Sunday, May 28, 2023

Microsoft appoints for secret, ‘revolutionary’ real estate project in China

Microsoft is quietly doubling down on its controversial presence in China as it hires employees for a major real estate project that the company is advertising to locals as “revolutionary”, the Post has learned.

The tech giant, co-founded by Bill Gates and Paul Allen, is looking to hire employees to join a “large global team” in Suzhou that focuses on helping people find their “dream houses.” Small job postings seen by the post show.

“We are transforming the real estate industry into a revolutionary state where all rental operations are done entirely online,” read more than a dozen job listings from March.

Despite ambitious promises from Chinese job seekers, Microsoft has not published any press releases about its new real estate ambitions and has not responded to repeated requests for comment from the Post.

The listings, which are for software engineering and management roles, are for a team role called “Bing Rentals”. They indicate that the company may be building a rental listing app to compete with the likes of Zillow and

“By leveraging the great eco-system Microsoft is building like feeds, search engines, browsers and apps, this investment has great growth opportunities and will empower people in need of rental to find their dream home efficiently ,” the job posting read.

Microsoft says it is “changing the real estate industry to a revolutionary state where all rental operations are done completely online.”

The current hiring push underscores that Microsoft already has a much larger presence in China than other US tech firms — and has determined that cooperating with the Chinese government is a reasonable cost of doing business in the country. .

history of censorship

While other Big Tech firms, including Google and Meta, have been effectively banned from China, Microsoft has had a sizable presence in the country since entering the market in 1992.

For example, Microsoft has run a version of its Bing search engine in China since 2009 and often censors results at the request of the government.

According to the company’s transparency report, from July to December 2021, Microsoft removed more than 1,100 online content at the request of the Chinese government.

Meanwhile, Google used to run a version of its search engine in China, which withheld results but pulled the product in 2010, writing that “we have decided we are no longer willing to continue censoring our results.” ”

Google later considered relaunching a censored search engine in China, but abandoned those plans in 2018, when they were reported by The Intercept, prompting a political backlash in the US.
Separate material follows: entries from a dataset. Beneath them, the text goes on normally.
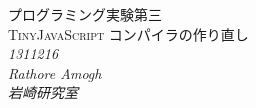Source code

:\begin{titlepage}
   \begin{center}
      \textsc{\Huge プログラミング実験第三}\\ [1cm]
      \textsc{\Huge TinyJavaScript コンパイラの作り直し}\\ [2cm]
      \large\textit{\huge 1311216}\\
      \large\textit{\huge Rathore Amogh\\}
      \large\textit{\huge 岩崎研究室\\}
   \end{center}
\end{titlepage}
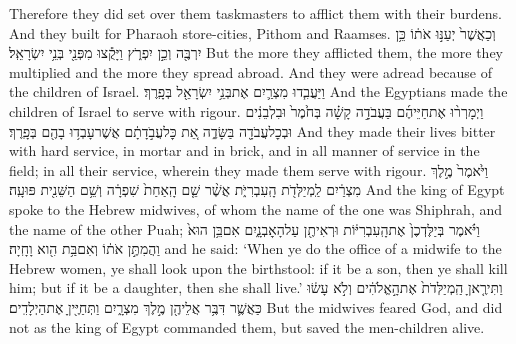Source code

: \documentclass[11pt, openany]{book}
\begin{document}
{Therefore they did set over them taskmasters to afflict them with their burdens. And they built for Pharaoh store-cities, Pithom and Raamses.}
{וְכַאֲשֶׁר֙ יְעַנּ֣וּ אֹת֔וֹ כֵּ֥ן יִרְבֶּ֖ה וְכֵ֣ן יִפְרֹ֑ץ וַיָּקֻ֕צוּ מִפְּנֵ֖י בְּנֵ֥י יִשְׂרָאֵֽל׃}
{But the more they afflicted them, the more they multiplied and the more they spread abroad. And they were adread because of the children of Israel.}
{וַיַּעֲבִ֧דוּ מִצְרַ֛יִם אֶת\maqqaf בְּנֵ֥י יִשְׂרָאֵ֖ל בְּפָֽרֶךְ׃}
{And the Egyptians made the children of Israel to serve with rigour.}
{וַיְמָרְר֨וּ אֶת\maqqaf חַיֵּיהֶ֜ם בַּעֲבֹדָ֣ה קָשָׁ֗ה בְּחֹ֙מֶר֙ וּבִלְבֵנִ֔ים וּבְכׇל\maqqaf עֲבֹדָ֖ה בַּשָּׂדֶ֑ה אֵ֚ת כׇּל\maqqaf עֲבֹ֣דָתָ֔ם אֲשֶׁר\maqqaf עָבְד֥וּ בָהֶ֖ם בְּפָֽרֶךְ׃}
{And they made their lives bitter with hard service, in mortar and in brick, and in all manner of service in the field; in all their service, wherein they made them serve with rigour.}
{וַיֹּ֙אמֶר֙ מֶ֣לֶךְ מִצְרַ֔יִם לַֽמְיַלְּדֹ֖ת הָֽעִבְרִיֹּ֑ת אֲשֶׁ֨ר שֵׁ֤ם הָֽאַחַת֙ שִׁפְרָ֔ה וְשֵׁ֥ם הַשֵּׁנִ֖ית פּוּעָֽה׃}
{And the king of Egypt spoke to the Hebrew midwives, of whom the name of the one was Shiphrah, and the name of the other Puah;}
{וַיֹּ֗אמֶר בְּיַלֶּדְכֶן֙ אֶת\maqqaf הָֽעִבְרִיּ֔וֹת וּרְאִיתֶ֖ן עַל\maqqaf הָאׇבְנָ֑יִם אִם\maqqaf בֵּ֥ן הוּא֙ וַהֲמִתֶּ֣ן אֹת֔וֹ וְאִם\maqqaf בַּ֥ת הִ֖וא וָחָֽיָה׃}
{and he said: ‘When ye do the office of a midwife to the Hebrew women, ye shall look upon the birthstool: if it be a son, then ye shall kill him; but if it be a daughter, then she shall live.’}
{וַתִּירֶ֤אןָ הַֽמְיַלְּדֹת֙ אֶת\maqqaf הָ֣אֱלֹהִ֔ים וְלֹ֣א עָשׂ֔וּ כַּאֲשֶׁ֛ר דִּבֶּ֥ר אֲלֵיהֶ֖ן מֶ֣לֶךְ מִצְרָ֑יִם וַתְּחַיֶּ֖יןָ אֶת\maqqaf הַיְלָדִֽים׃}
{But the midwives feared God, and did not as the king of Egypt commanded them, but saved the men-children alive.}

\clearpage
\fancyhead[C]{\haftarahname}


\vspace{12pt}
\end{document}
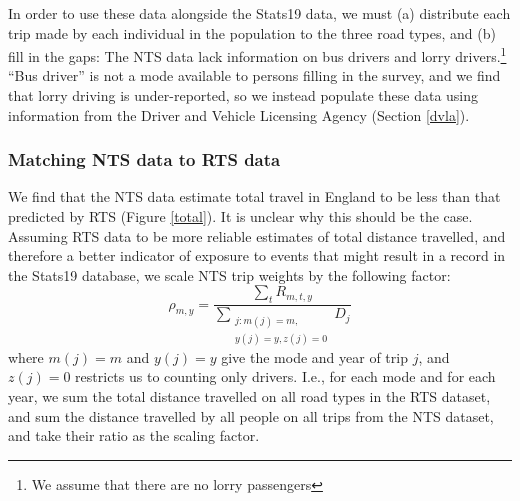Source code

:\documentclass{article}
\begin{document}
In order to use these data alongside the Stats19 data, we must (a) distribute each trip made by each individual in the population to the three road types, and (b) fill in the gaps: The NTS data lack information on bus drivers and lorry drivers.\footnote{We assume that there are no lorry passengers} ``Bus driver'' is not a mode available to persons filling in the survey, and we find that lorry driving is under-reported, so we instead populate these data using information from the Driver and Vehicle Licensing Agency (Section \ref{dvla}).

\subsubsection{Matching NTS data to RTS data}\label{match}

We find that the NTS data estimate total travel in England to be less than that predicted by RTS (Figure \ref{total}). It is unclear why this should be the case. Assuming RTS data to be more reliable estimates of total distance travelled, and therefore a better indicator of exposure to events that might result in a record in the Stats19 database, we scale NTS trip weights by the following factor:
 $$\rho_{m,y}=\frac{\sum_{t}R_{m,t,y}}{\sum_{\substack{j:m(j)=m,\\
                  y(j)=y,z(j)=0}}D_{j}}$$ 
where $m(j)=m$ and $y(j)=y$ give the mode and year of trip $j$, and $z(j)=0$ restricts us to counting only drivers. I.e., for each mode and for each year, we sum the total distance travelled on all road types in the RTS dataset, and sum the distance travelled by all people on all trips from the NTS dataset, and take their ratio as the scaling factor.
\end{document}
In another example of Microsoft’s compliance with Chinese censorship, the company’s career site LinkedIn repeatedly complied with government orders to remove posts from academics, journalists and other users since Microsoft bought the site in 2016 was investigating.

Microsoft suzhou
Microsoft is looking to hire employees at its suzhou, china office to join a “large global team” that focuses on real estate software.
Wei-Huawei / Wikimedia Commons

In October, Microsoft said it would shut down the Chinese version of LinkedIn, citing “greater compliance requirements in China.” The company later launched a new job-seeker product in China called InJobs, which is designed to reduce controversy because it doesn’t include a social feed or the ability to share posts or articles.
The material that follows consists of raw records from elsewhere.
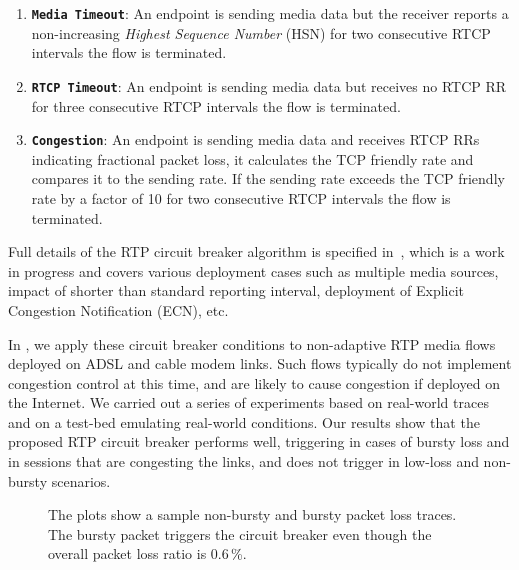 \begin{enumerate}
\setlength{\itemsep}{0pt}

\item \textbf{\texttt{Media Timeout}}: An endpoint is sending media data but
the receiver reports a non-increasing \emph{Highest Sequence Number} (HSN) for
two consecutive RTCP intervals the flow is terminated.

\item \textbf{\texttt{RTCP Timeout}}: An endpoint is sending media data but
receives no RTCP RR for three consecutive RTCP intervals the flow is
terminated.

\item \textbf{\texttt{Congestion}}: An endpoint is sending media data and
receives RTCP RRs indicating fractional packet loss, it calculates the TCP
friendly rate and compares it to the sending rate. If the sending rate exceeds
the TCP friendly rate  by a factor of 10 for two consecutive RTCP intervals
the flow is terminated.

\end{enumerate}

Full details of the RTP circuit breaker algorithm is specified
in~\cite{draft.rtp.cb}, which is a work in progress and covers various
deployment cases such as multiple media sources, impact of shorter than
standard reporting interval, deployment of Explicit Congestion Notification
(ECN), etc.

In , we apply these circuit breaker conditions to non-adaptive
RTP media flows deployed on ADSL and cable modem links.  Such flows typically
do not implement congestion control at this time, and are likely to cause
congestion if deployed on the Internet. We carried out a series of experiments
based on real-world traces and on a test-bed emulating real-world conditions.
Our results show that the proposed RTP circuit breaker performs well,
triggering in cases of bursty loss and in sessions that are congesting the
links, and does not trigger in low-loss and non-bursty scenarios.

\begin{figure}
  \centerline{
  }
  \caption{The plots show a sample non-bursty and bursty packet loss traces.
  The bursty packet triggers the circuit breaker even though the overall
  packet loss ratio is 0.6\,\%.}
  \label{fig:4:bursty}
\end{figure}

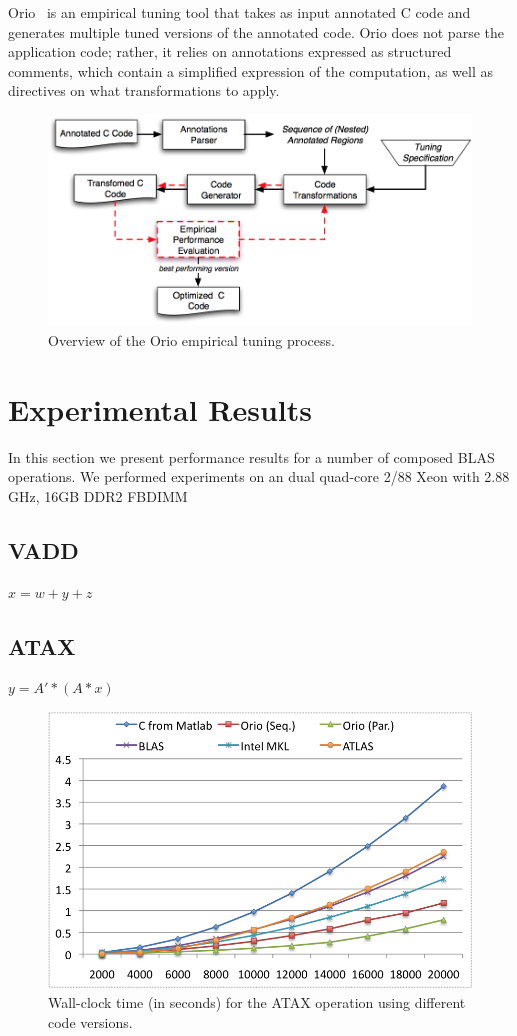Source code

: \documentclass[11pt]{article}
\begin{document}
Orio~\cite{Norris:2007} is an empirical tuning tool that takes as input annotated C code and generates multiple tuned versions of the annotated code. Orio does not parse the application code; rather, it relies on annotations expressed as structured comments, which contain a simplified expression of the computation, as well as directives on what transformations to apply.

\begin{figure}[htbp]
\centering
\includegraphics[width=.7\textwidth]{figures/orio.png}
\caption{Overview of the Orio empirical tuning process.}
\label{fig:orio}
\end{figure}

\section{Experimental Results}
\label{sec:experiments}

In this section we present performance results for a number of composed BLAS operations. We performed experiments on an dual quad-core 2/88 Xeon with 2.88 GHz, 16GB DDR2 FBDIMM

\subsection{VADD}

$x = w + y + z$

\subsection{ATAX}

$y = A' * (A * x)$

\begin{figure}[htp]
\centering
\includegraphics[width=.8\textwidth]{figures/atax.png}
\caption{Wall-clock time (in seconds) for the ATAX operation using different code versions.}
\label{fig:atax}
\end{figure}
\end{document}
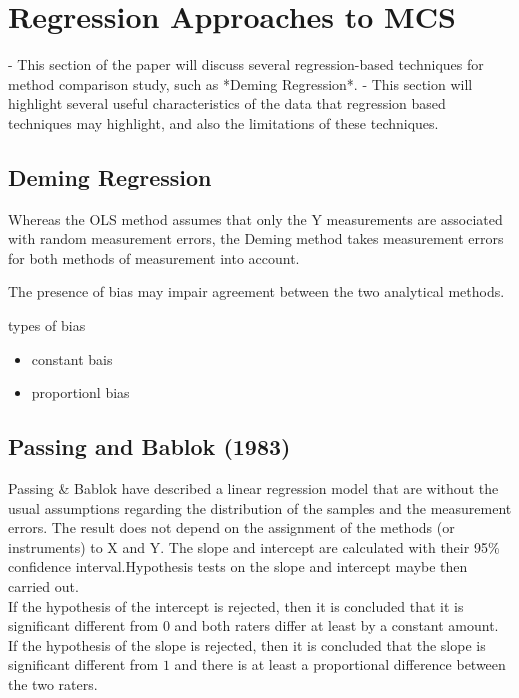 \documentclass[12pt, a4paper]{report}
\theoremstyle{plain}
\theoremstyle{definition}
\theoremstyle{remark}
\begin{document}
\section{Regression Approaches to MCS}
- This section of the paper will discuss several regression-based techniques for method comparison study, 
such as *Deming Regression*. 
- This section will highlight several useful characteristics of the data that 
regression based techniques may highlight, and also the limitations of these techniques.

\subsection*{ Deming Regression}
Whereas the OLS method assumes that only the Y measurements are associated with 
random measurement errors, the Deming method takes measurement errors for both methods of measurement into account.




The presence of bias may impair agreement between the two analytical methods.

types of bias

\begin{itemize}
	\item constant bais
	\item proportionl bias
\end{itemize}

\subsection{Passing and Bablok (1983) }
Passing \& Bablok have described a linear regression model that are without the usual assumptions regarding the distribution of
the samples and the measurement errors. The result does not depend on the assignment of the methods (or instruments) to X and Y. The slope and intercept  are calculated with their 95\% confidence interval.Hypothesis tests on the slope and intercept maybe then
carried out.\\

If the hypothesis of the intercept is rejected, then it is concluded that it is significant different from $0$ and both
raters differ at least by a constant amount.
	\\
If the hypothesis of the slope is rejected, then it is concluded that the slope is significant different from $1$ and there is at
least a proportional difference between the two raters.
\end{document}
‘We keep investing in China’

Although Microsoft did not respond to repeated requests for comment, the company’s then-China chief, Alain Crozier, gave an exclusive interview to Chinese state propaganda outlet China Daily in December 2020, where he outlined the company’s ambitions in the country.
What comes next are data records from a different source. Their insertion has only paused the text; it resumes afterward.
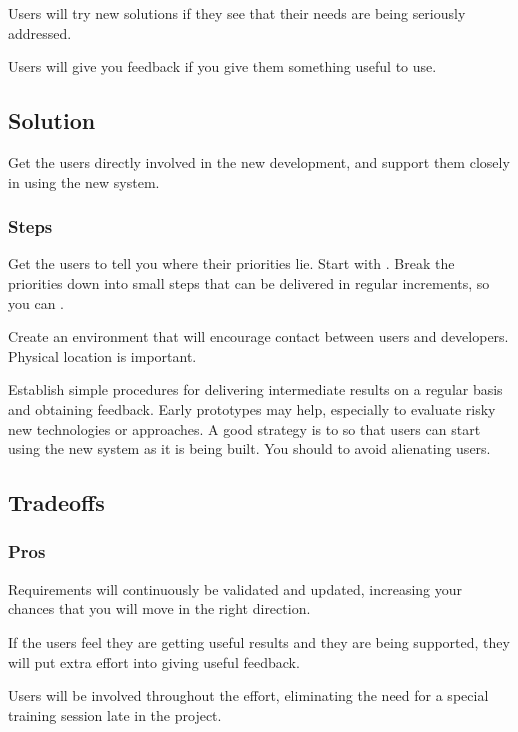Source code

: \documentclass[a4paper,10pt,twoside]{book}
\begin{document}
\begin{bulletlist}
\item Users will try new solutions if they see that their needs are being seriously addressed.

\item Users will give you feedback if you give them something useful to use.
\end{bulletlist}

\subsection*{Solution}

Get the users directly involved in the new development, and support them closely in using the new system.

\subsubsection*{Steps}

Get the users to tell you where their priorities lie. Start with . Break the priorities down into small steps that can be delivered in regular increments, so you can .

Create an environment that will encourage contact between users and developers. Physical location is important.

Establish simple procedures for delivering intermediate results on a regular basis and obtaining feedback. Early prototypes may help, especially to evaluate risky new technologies or approaches. A good strategy is to  so that users can start using the new system as it is being built. You should  to avoid alienating users.

\subsection*{Tradeoffs}

\subsubsection*{Pros}

\begin{bulletlist}
\item Requirements will continuously be validated and updated, increasing your chances that you will move in the right direction.

\item If the users feel they are getting useful results and they are being supported, they will put extra effort into giving useful feedback.

\item Users will be involved throughout the effort, eliminating the need for a special training session late in the project.
\end{bulletlist}
\end{document}
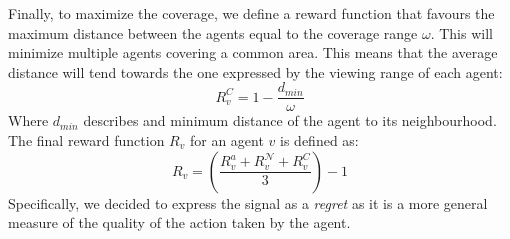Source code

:Finally, to maximize the coverage, 
  we define a reward function that favours the maximum distance between the agents
  equal to the coverage range $\omega$. This will minimize multiple agents covering a common area.
%
This means that the average distance will tend towards the one expressed by the viewing range of each agent:
% 
\begin{equation*}
R^{C}_{v} = 1 - \frac{d_{min}}{\omega}
\end{equation*}
Where $d_{min}$ describes and minimum distance of the agent to its neighbourhood. 
%
The final reward function $R_{v}$ for an agent $v$ is defined as:
\begin{equation*}
 R_{v} = (\frac{R^a_{v} + R^{\mathcal{N}}_{v} + R^{C}_{v}}{3}) - 1  
\end{equation*}
Specifically, we decided to express the signal as a \emph{regret}
  as it is a more general measure of the quality of the action taken by the agent.
%
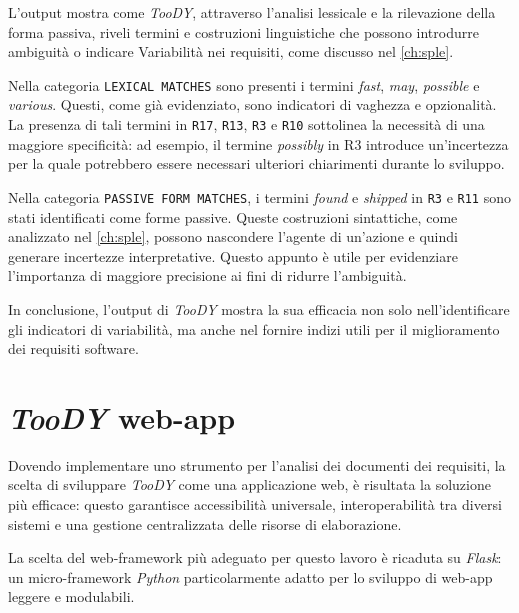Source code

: \documentclass[12pt]{report}
\newcommand{\toody}{\textsl{TooDY}\xspace}
\newcommand{\python}{\textsl{Python}\xspace}
\newcommand{\flask}{\textsl{Flask}\xspace}
\begin{document}
L'output mostra come \toody, attraverso l'analisi lessicale e la rilevazione della forma passiva, riveli termini e costruzioni linguistiche che possono introdurre ambiguità o indicare Variabilità nei requisiti, come discusso nel \cref{ch:sple}.

Nella categoria \texttt{LEXICAL MATCHES} sono presenti i termini \textit{fast}, \textit{may}, \textit{possible} e \textit{various}. Questi, come già evidenziato, sono indicatori di vaghezza e opzionalità. La presenza di tali termini in \texttt{R17}, \texttt{R13}, \texttt{R3} e \texttt{R10} sottolinea la necessità di una maggiore specificità: ad esempio, il termine \textit{possibly} in R3 introduce un'incertezza per la quale potrebbero essere necessari ulteriori chiarimenti durante lo sviluppo.

Nella categoria \texttt{PASSIVE FORM MATCHES}, i termini \textit{found} e \textit{shipped} in \texttt{R3} e \texttt{R11} sono stati identificati come forme passive. Queste costruzioni sintattiche, come analizzato nel \cref{ch:sple}, possono nascondere l'agente di un'azione e quindi generare incertezze interpretative. Questo appunto è utile per evidenziare l'importanza di maggiore precisione ai fini di ridurre l'ambiguità.

In conclusione, l'output di \toody mostra la sua efficacia non solo nell'identificare gli indicatori di variabilità, ma anche nel fornire indizi utili per il miglioramento dei requisiti software.






\chapter{\toody web-app}
\label{ch:architettura}
Dovendo implementare uno strumento per l'analisi dei documenti dei requisiti, la scelta di sviluppare \toody come una applicazione web, è risultata la soluzione più efficace: questo garantisce accessibilità universale, interoperabilità tra diversi sistemi e una gestione centralizzata delle risorse di elaborazione.

La scelta del web-framework più adeguato per questo lavoro è ricaduta su \flask: un micro-framework \python particolarmente adatto per lo sviluppo di web-app leggere e modulabili.
\end{document}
At the time, Crozier said that Microsoft employed 8,000 people in China and wanted to increase its workforce in the country to 10,000 by June 2022.

“About 90% of the new positions will be engineers and research and development staff members,” said Crozier, who left his role as China’s premier in February 2021. “We keep investing in China for many reasons, including quality. The need for people and for us is to support our customers and partners on innovation.”

Ellen crozier
Microsoft’s then-china chief alain crozier said in 2020 that the company wants to have 10,000 employees in the country by june 2022.
Getty Images

But Microsoft’s decision to leave Crozier and end the Chinese version of LinkedIn last year has done little to slow the company’s growth in China.

Microsoft’s careers site displays 759 open roles in China, mostly for software engineers.

The real estate job listing was first spotted by Chinese tech site Ping West, but was not previously reported in US media.

capitol hill jockeying

Microsoft’s Chinese expansion comes as the company maintains a relatively high position on Capitol Hill.

Even though Microsoft has a market capitalization of $2 trillion that makes the company nearly as valuable as Google and Meta, many lawmakers who regularly rail against Big Tech, Microsoft’s “Call of Duty” developer Activision. K has been apparently silent about the $69 billion acquisition.

This may be because Microsoft President Brad Smith has positioned himself as an ally of lawmakers as he takes on other Big Tech companies, arguing that tech firms have to fight tooth and nail against all regulations. should instead work with Congress to frame the rules.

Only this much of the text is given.